Major General Mike Constantine? Rankin remembered hearing that name on the news while half passed out in his living room recliner. He was always too spent to open his eyes and recognize a face on television, but echoes of that name were whispered at work. He never watched the news but was sometimes a little too smashed to care enough to change the channel. Constantine was top brass, to be sure, and Rank wasn’t much of a fan of where this impromptu meeting could lead. Were they closing the airfield? This town would dry up like a burn victim’s blind date!

“Hello, free taco bar; here I come,” Rankin mouthed, receiving no attention from those sitting nearby.

            “As you all know, climate change has affected the entire planet at an alarming rate due to our government’s ignorance throughout the decades. The ice caps have all but melted and the weather patterns have been an increasing danger since most of us were children. What none of you know is the fact that it’s too late to do anything about it. Government officials and the military are doing their best to keep this unfortunate fact a secret for the past twenty years to prevent mass hysteria within the public…”

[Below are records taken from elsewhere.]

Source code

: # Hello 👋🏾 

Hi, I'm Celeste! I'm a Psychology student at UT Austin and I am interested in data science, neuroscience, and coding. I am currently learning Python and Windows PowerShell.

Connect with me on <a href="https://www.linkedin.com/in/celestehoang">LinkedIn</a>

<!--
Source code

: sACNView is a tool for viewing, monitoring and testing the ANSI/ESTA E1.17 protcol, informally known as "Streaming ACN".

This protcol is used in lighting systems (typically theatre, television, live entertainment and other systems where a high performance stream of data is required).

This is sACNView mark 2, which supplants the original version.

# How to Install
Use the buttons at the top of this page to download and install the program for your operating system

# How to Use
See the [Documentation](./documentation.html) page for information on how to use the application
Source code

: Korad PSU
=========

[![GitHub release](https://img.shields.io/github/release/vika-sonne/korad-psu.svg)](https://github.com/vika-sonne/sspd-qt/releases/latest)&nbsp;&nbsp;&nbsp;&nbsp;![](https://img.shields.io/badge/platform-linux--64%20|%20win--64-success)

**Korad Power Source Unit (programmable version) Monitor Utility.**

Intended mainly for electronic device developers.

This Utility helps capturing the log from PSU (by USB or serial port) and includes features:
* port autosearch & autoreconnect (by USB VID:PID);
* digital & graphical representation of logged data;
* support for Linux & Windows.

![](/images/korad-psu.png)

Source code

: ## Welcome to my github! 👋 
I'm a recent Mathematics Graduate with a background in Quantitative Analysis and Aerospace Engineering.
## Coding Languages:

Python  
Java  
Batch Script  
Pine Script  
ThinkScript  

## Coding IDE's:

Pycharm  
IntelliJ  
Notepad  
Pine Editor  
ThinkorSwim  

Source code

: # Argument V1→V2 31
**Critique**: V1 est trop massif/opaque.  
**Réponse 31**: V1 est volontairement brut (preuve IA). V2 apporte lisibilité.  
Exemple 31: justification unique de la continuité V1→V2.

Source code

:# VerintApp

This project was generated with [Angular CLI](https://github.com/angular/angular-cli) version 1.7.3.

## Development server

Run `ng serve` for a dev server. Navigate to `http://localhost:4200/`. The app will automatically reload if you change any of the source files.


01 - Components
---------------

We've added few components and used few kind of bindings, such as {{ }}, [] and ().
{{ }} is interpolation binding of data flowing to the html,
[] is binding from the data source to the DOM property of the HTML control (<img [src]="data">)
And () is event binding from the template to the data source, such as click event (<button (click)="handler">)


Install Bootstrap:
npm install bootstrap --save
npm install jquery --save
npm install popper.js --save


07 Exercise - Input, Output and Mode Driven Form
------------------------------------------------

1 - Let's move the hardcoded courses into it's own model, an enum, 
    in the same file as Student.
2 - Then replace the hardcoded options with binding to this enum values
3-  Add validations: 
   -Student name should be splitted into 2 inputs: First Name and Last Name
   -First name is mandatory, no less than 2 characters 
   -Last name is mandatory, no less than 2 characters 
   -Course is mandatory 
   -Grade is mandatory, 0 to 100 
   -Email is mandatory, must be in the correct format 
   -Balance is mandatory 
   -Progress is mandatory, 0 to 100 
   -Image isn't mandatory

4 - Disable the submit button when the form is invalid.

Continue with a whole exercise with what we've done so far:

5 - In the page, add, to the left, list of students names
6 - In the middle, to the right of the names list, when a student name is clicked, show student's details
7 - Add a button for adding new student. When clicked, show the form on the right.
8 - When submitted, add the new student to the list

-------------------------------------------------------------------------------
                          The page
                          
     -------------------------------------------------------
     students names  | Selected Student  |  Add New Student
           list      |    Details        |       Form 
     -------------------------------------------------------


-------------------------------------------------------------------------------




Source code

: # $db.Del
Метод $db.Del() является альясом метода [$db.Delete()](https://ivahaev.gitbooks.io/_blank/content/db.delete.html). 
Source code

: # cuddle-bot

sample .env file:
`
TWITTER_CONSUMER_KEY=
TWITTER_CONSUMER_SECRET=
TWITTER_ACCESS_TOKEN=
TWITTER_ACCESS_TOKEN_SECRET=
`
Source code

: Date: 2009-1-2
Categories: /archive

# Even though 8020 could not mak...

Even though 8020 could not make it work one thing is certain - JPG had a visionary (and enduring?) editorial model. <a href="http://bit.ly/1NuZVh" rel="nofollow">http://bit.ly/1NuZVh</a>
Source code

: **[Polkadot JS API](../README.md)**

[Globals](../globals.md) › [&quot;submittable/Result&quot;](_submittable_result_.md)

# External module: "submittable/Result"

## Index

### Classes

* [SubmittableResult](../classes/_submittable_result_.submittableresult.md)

Rank’s mind faded away as others around him gasped and texted messages into their phones. Sure, the military did its best to keep it all a big secret for the sake of mass hysteria, but this idiot just managed to create a microcell of madness within a tiny room. It didn’t hurt Rank in the slightest, though. He knew. He’d always known. It didn’t take a genius to figure out F5 tornadoes blazing through the state monthly were what his ancestors would’ve called “normalcy”. Conspiracy theory podcasts, the internet, and an attic full of his grandfather’s old Farmer’s Almanacs were enough to keep him on edge in adulthood. All he needed was that one person with the balls to tell the truth and make him believe he’d been right from the start. The world was indeed dying, and it would more than likely be doing so within his own lifetime. It was a good thing no woman found him attractive enough to assist with spitting out a child or two. That was a torture no one deserved. Both the raising of children and being devoured by a planet who hates your guts.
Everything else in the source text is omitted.